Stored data
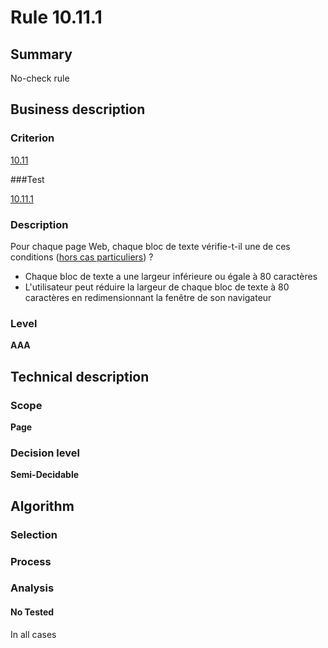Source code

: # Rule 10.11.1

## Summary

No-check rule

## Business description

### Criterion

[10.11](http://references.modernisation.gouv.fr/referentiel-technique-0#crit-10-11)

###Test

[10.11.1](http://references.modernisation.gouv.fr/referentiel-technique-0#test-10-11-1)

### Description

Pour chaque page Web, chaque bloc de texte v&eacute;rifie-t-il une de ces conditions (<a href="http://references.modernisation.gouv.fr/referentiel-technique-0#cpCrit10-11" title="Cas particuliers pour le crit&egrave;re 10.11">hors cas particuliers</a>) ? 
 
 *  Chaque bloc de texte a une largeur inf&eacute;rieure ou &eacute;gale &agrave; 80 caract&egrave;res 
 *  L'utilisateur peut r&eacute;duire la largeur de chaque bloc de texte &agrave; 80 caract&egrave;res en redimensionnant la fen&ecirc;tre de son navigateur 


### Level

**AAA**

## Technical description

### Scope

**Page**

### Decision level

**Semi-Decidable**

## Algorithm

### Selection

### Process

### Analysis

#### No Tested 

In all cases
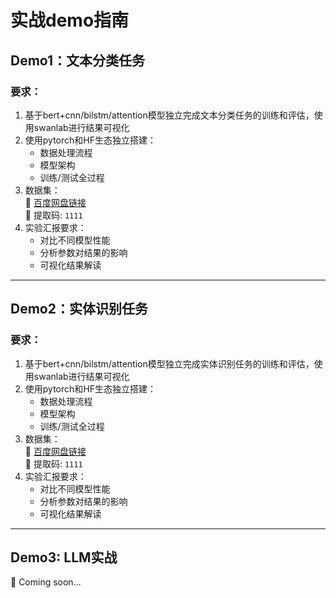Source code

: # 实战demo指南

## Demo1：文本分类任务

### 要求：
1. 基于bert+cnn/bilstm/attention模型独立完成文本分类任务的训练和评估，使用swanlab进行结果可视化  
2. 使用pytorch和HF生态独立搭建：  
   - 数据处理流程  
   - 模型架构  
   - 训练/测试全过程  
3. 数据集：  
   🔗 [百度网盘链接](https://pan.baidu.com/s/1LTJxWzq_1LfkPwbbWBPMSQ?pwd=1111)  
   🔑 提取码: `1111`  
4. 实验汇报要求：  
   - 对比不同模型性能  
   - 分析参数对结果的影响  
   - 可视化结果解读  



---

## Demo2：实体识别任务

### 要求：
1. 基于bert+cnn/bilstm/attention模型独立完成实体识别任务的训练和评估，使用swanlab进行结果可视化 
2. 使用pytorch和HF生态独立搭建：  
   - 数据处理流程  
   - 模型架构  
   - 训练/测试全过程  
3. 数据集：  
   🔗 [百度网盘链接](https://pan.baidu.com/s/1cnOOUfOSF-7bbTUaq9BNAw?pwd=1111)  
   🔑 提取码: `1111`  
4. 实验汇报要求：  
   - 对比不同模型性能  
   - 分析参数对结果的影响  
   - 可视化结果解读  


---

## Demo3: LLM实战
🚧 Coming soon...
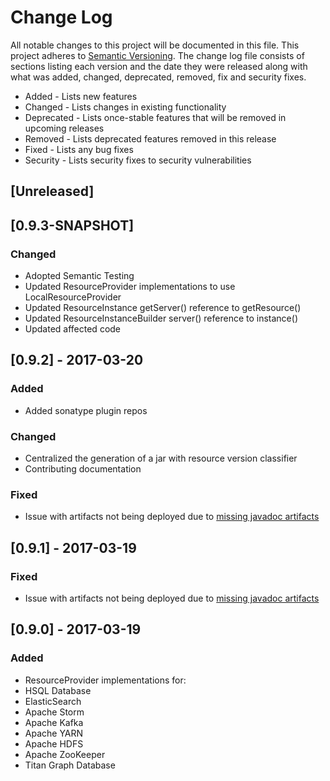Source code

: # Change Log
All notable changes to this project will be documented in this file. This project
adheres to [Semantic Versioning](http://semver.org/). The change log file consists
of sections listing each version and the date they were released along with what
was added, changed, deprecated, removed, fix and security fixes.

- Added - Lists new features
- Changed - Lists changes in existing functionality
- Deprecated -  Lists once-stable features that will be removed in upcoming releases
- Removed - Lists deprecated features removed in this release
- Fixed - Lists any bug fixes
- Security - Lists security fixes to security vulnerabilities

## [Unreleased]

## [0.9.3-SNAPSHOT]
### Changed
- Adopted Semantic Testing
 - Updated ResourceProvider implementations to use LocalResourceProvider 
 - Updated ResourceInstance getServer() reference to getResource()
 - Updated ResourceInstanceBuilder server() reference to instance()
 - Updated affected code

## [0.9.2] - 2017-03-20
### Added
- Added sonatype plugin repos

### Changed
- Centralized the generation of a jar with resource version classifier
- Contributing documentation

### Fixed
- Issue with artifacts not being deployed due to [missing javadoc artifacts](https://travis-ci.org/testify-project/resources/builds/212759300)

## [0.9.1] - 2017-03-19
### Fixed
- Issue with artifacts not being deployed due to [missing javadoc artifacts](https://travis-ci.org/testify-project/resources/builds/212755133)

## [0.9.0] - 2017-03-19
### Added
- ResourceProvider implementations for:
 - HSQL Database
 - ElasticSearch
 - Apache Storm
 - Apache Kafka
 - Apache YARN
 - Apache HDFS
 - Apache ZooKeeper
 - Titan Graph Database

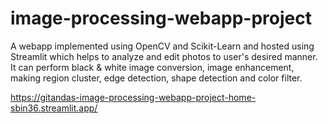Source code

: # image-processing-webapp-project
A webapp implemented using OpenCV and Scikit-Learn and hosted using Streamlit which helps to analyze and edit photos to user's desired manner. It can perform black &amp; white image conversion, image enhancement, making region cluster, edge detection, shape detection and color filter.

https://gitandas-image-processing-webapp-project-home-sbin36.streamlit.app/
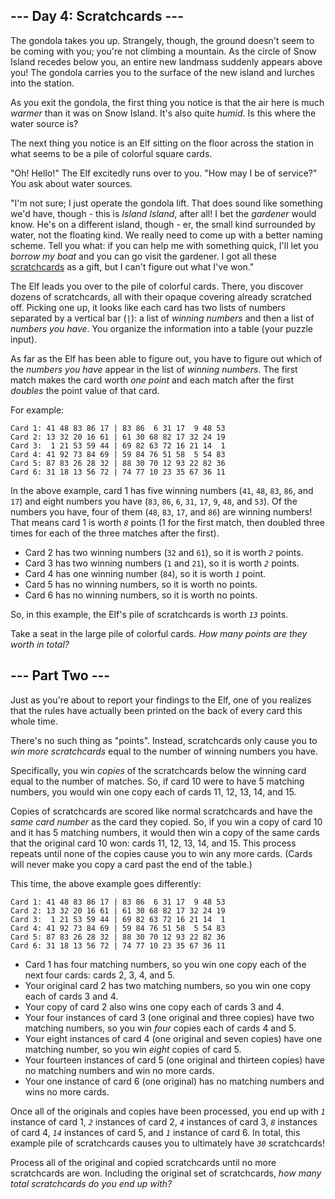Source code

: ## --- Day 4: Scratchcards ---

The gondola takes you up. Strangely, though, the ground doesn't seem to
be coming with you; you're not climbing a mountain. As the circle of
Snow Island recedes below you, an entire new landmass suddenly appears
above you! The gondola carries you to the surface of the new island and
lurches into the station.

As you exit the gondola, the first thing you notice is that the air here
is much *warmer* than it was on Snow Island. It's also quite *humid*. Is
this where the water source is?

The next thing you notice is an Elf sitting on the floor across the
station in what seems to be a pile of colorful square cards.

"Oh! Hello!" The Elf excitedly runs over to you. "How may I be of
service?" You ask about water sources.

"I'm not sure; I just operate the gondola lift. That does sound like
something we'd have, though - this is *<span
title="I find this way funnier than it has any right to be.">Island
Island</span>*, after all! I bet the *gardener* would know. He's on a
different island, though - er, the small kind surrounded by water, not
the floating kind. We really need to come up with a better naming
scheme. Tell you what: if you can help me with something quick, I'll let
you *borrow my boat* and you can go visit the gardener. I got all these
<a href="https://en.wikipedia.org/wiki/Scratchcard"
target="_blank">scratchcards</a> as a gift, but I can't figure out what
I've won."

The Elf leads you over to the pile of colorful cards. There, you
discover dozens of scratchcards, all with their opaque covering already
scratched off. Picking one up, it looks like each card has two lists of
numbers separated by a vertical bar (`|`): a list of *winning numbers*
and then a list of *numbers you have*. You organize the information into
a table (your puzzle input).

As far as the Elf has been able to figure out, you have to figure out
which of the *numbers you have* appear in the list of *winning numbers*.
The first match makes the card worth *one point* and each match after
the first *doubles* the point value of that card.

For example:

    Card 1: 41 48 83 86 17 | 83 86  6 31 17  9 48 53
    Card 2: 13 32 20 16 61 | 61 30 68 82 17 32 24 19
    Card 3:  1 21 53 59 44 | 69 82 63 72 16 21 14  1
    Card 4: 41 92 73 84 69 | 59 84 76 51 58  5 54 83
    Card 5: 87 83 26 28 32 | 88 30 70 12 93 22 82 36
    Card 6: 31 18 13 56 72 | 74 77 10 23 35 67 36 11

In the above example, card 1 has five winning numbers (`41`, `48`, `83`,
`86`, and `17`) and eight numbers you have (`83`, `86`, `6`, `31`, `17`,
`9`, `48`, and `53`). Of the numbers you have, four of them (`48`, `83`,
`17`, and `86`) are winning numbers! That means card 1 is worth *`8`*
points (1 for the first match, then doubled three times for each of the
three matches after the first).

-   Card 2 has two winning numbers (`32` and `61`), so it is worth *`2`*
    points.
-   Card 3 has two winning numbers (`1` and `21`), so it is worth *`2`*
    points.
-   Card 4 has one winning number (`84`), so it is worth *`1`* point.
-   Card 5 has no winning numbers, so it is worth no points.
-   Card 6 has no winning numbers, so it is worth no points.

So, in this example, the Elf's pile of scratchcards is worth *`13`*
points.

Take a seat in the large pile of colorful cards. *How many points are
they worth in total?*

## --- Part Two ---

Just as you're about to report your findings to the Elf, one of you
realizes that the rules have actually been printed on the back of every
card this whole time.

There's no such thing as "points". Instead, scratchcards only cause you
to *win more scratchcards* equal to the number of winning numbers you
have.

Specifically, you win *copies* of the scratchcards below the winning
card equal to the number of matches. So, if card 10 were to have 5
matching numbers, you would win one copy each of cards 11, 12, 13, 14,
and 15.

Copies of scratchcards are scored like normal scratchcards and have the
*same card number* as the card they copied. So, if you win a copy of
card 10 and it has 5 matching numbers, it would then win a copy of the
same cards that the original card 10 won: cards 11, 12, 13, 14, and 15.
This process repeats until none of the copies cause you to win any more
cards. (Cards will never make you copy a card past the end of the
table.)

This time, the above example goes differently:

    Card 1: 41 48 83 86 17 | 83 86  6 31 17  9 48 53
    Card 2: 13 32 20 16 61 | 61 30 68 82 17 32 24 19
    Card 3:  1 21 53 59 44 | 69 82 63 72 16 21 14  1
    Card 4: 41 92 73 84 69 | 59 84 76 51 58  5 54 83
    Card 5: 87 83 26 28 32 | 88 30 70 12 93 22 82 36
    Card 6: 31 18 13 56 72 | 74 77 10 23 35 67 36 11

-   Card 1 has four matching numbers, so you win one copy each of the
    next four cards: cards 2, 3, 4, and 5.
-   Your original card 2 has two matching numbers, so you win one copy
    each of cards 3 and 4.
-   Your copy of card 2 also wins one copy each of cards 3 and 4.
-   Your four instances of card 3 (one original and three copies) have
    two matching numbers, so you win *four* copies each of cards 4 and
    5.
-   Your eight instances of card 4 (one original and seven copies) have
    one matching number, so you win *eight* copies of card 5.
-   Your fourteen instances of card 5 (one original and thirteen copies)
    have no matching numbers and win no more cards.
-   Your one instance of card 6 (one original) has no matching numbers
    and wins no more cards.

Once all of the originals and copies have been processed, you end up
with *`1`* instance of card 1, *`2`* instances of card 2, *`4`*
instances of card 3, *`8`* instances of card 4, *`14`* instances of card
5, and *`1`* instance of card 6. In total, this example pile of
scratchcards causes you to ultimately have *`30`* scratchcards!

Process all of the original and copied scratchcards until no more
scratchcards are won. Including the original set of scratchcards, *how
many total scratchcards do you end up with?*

■ WHAT IS BEING ASKED
A verbatim transcription is needed of the lines above, starting at the line with "next four cards: cards 2, 3, 4, and 5." and ending at the line with "example pile of", both included, and of nothing else.

■ WRITTEN RESPONSE
    next four cards: cards 2, 3, 4, and 5.
-   Your original card 2 has two matching numbers, so you win one copy
    each of cards 3 and 4.
-   Your copy of card 2 also wins one copy each of cards 3 and 4.
-   Your four instances of card 3 (one original and three copies) have
    two matching numbers, so you win *four* copies each of cards 4 and
    5.
-   Your eight instances of card 4 (one original and seven copies) have
    one matching number, so you win *eight* copies of card 5.
-   Your fourteen instances of card 5 (one original and thirteen copies)
    have no matching numbers and win no more cards.
-   Your one instance of card 6 (one original) has no matching numbers
    and wins no more cards.

Once all of the originals and copies have been processed, you end up
with *`1`* instance of card 1, *`2`* instances of card 2, *`4`*
instances of card 3, *`8`* instances of card 4, *`14`* instances of card
5, and *`1`* instance of card 6. In total, this example pile of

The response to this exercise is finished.